__EXCERPTED DATA__
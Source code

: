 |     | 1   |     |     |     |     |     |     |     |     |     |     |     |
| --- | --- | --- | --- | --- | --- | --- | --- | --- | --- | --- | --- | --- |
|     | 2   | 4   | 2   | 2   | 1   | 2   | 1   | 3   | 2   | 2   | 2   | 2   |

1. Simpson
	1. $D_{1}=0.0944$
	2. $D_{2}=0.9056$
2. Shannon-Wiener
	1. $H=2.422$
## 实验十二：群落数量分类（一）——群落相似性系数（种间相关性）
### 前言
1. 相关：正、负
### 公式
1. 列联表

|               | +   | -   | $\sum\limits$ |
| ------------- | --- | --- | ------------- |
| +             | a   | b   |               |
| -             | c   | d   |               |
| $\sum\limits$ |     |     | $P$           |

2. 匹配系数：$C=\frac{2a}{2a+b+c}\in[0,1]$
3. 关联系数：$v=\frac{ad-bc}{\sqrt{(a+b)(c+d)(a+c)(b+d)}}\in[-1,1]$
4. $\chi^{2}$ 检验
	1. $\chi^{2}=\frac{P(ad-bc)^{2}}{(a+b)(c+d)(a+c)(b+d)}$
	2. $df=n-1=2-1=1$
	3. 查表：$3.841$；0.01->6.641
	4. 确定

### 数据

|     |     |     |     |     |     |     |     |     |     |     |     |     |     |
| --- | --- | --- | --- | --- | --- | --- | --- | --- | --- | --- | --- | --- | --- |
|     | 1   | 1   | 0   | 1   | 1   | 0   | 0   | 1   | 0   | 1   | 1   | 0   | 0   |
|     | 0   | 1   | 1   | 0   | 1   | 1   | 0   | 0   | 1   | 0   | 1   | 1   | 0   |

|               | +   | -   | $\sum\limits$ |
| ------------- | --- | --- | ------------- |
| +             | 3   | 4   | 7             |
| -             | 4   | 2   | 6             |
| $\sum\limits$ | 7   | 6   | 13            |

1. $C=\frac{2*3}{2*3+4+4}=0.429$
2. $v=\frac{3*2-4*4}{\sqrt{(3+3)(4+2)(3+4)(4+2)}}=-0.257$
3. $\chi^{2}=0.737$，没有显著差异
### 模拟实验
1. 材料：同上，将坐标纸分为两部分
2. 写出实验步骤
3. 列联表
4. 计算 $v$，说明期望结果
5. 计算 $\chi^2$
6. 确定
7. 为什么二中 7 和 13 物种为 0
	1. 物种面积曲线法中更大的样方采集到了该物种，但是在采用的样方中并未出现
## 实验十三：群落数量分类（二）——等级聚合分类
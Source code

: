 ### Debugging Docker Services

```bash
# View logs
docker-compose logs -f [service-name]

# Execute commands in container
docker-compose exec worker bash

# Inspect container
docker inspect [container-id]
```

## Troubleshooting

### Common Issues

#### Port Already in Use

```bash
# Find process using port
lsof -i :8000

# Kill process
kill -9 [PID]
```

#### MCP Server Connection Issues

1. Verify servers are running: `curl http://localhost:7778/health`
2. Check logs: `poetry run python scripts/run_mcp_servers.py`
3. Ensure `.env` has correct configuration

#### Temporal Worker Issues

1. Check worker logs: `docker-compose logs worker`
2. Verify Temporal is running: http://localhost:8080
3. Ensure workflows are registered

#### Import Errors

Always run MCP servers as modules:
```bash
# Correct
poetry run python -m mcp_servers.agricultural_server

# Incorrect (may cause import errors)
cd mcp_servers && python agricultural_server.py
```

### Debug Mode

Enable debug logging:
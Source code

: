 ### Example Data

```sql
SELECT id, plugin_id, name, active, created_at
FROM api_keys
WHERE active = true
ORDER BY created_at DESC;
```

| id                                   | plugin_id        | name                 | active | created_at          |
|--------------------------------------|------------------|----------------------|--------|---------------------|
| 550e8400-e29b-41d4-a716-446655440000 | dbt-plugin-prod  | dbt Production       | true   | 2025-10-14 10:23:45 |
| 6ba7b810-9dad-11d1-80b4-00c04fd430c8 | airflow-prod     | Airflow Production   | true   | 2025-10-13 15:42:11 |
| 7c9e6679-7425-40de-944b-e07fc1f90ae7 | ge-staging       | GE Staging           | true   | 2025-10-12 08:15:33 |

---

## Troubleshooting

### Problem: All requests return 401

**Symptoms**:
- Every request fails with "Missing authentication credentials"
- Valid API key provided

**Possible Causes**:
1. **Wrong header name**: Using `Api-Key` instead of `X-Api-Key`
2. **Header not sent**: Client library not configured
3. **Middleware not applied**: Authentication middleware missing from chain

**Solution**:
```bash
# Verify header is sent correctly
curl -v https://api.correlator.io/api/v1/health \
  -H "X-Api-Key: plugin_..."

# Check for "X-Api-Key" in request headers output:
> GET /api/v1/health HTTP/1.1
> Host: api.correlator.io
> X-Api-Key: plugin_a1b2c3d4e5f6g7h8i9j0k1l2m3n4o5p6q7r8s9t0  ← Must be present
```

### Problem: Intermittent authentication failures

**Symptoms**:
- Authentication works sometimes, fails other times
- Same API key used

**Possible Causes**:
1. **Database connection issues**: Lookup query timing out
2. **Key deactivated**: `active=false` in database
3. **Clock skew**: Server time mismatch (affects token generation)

__TASK GOAL__
Tally the lines above that include "Temporal", and reply with only the tally.

__RESPONSE BOX__
2